### What to do
Leave out the pictures and repeat the data exactly.

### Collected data
· · · · ·

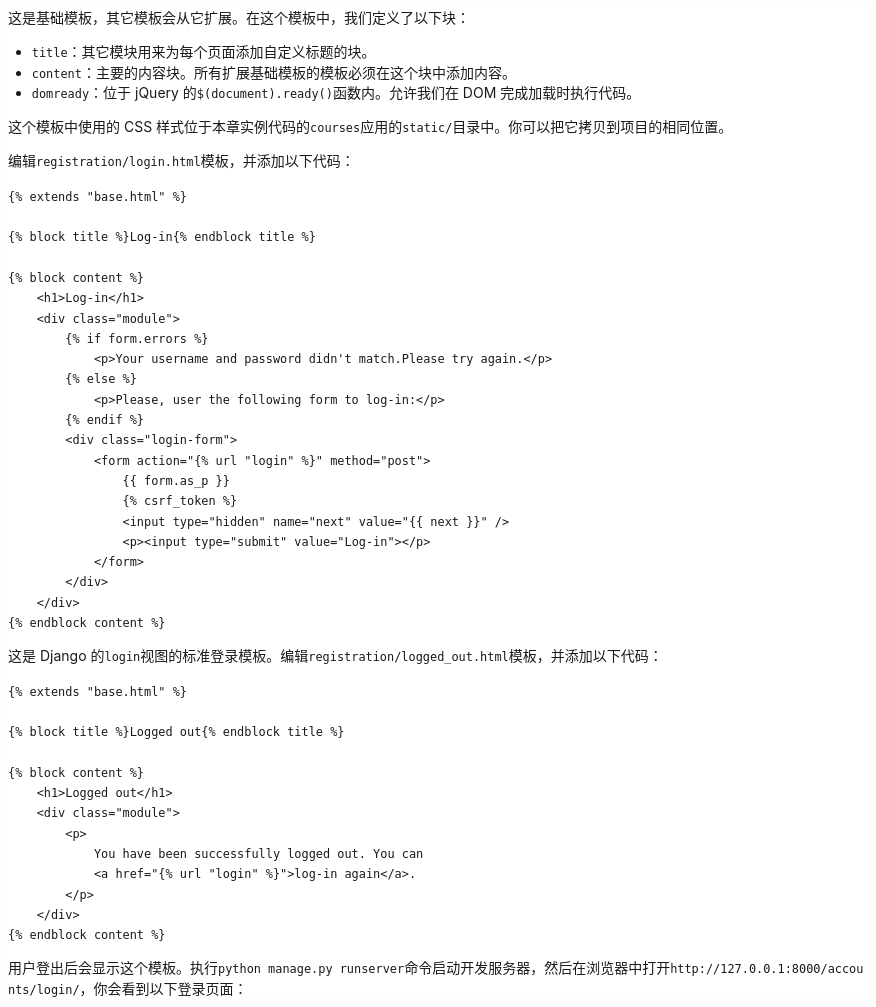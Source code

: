
这是基础模板，其它模板会从它扩展。在这个模板中，我们定义了以下块：

- `title`：其它模块用来为每个页面添加自定义标题的块。
- `content`：主要的内容块。所有扩展基础模板的模板必须在这个块中添加内容。
- `domready`：位于 jQuery 的`$(document).ready()`函数内。允许我们在 DOM 完成加载时执行代码。

这个模板中使用的 CSS 样式位于本章实例代码的`courses`应用的`static/`目录中。你可以把它拷贝到项目的相同位置。

编辑`registration/login.html`模板，并添加以下代码：

```
{% extends "base.html" %}

{% block title %}Log-in{% endblock title %}

{% block content %}
    <h1>Log-in</h1>
    <div class="module">
        {% if form.errors %}
            <p>Your username and password didn't match.Please try again.</p>
        {% else %}
            <p>Please, user the following form to log-in:</p>
        {% endif %}
        <div class="login-form">
            <form action="{% url "login" %}" method="post">
                {{ form.as_p }}
                {% csrf_token %}
                <input type="hidden" name="next" value="{{ next }}" />
                <p><input type="submit" value="Log-in"></p>
            </form>
        </div>
    </div>
{% endblock content %}
```

这是 Django 的`login`视图的标准登录模板。编辑`registration/logged_out.html`模板，并添加以下代码：

```
{% extends "base.html" %}

{% block title %}Logged out{% endblock title %}

{% block content %}
    <h1>Logged out</h1>
    <div class="module">
        <p>
            You have been successfully logged out. You can 
            <a href="{% url "login" %}">log-in again</a>.
        </p>
    </div>
{% endblock content %}
```

用户登出后会显示这个模板。执行`python manage.py runserver`命令启动开发服务器，然后在浏览器中打开`http://127.0.0.1:8000/accounts/login/`，你会看到以下登录页面：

· · · · ·

### Exercise answer
Source code

:
这是基础模板，其它模板会从它扩展。在这个模板中，我们定义了以下块：

- `title`：其它模块用来为每个页面添加自定义标题的块。
- `content`：主要的内容块。所有扩展基础模板的模板必须在这个块中添加内容。
- `domready`：位于 jQuery 的`$(document).ready()`函数内。允许我们在 DOM 完成加载时执行代码。

这个模板中使用的 CSS 样式位于本章实例代码的`courses`应用的`static/`目录中。你可以把它拷贝到项目的相同位置。

编辑`registration/login.html`模板，并添加以下代码：

```
{% extends "base.html" %}

{% block title %}Log-in{% endblock title %}

{% block content %}
    <h1>Log-in</h1>
    <div class="module">
        {% if form.errors %}
            <p>Your username and password didn't match.Please try again.</p>
        {% else %}
            <p>Please, user the following form to log-in:</p>
        {% endif %}
        <div class="login-form">
            <form action="{% url "login" %}" method="post">
                {{ form.as_p }}
                {% csrf_token %}
                <input type="hidden" name="next" value="{{ next }}" />
                <p><input type="submit" value="Log-in"></p>
            </form>
        </div>
    </div>
{% endblock content %}
```

这是 Django 的`login`视图的标准登录模板。编辑`registration/logged_out.html`模板，并添加以下代码：

```
{% extends "base.html" %}

{% block title %}Logged out{% endblock title %}

{% block content %}
    <h1>Logged out</h1>
    <div class="module">
        <p>
            You have been successfully logged out. You can 
            <a href="{% url "login" %}">log-in again</a>.
        </p>
    </div>
{% endblock content %}
```

用户登出后会显示这个模板。执行`python manage.py runserver`命令启动开发服务器，然后在浏览器中打开`http://127.0.0.1:8000/accounts/login/`，你会看到以下登录页面：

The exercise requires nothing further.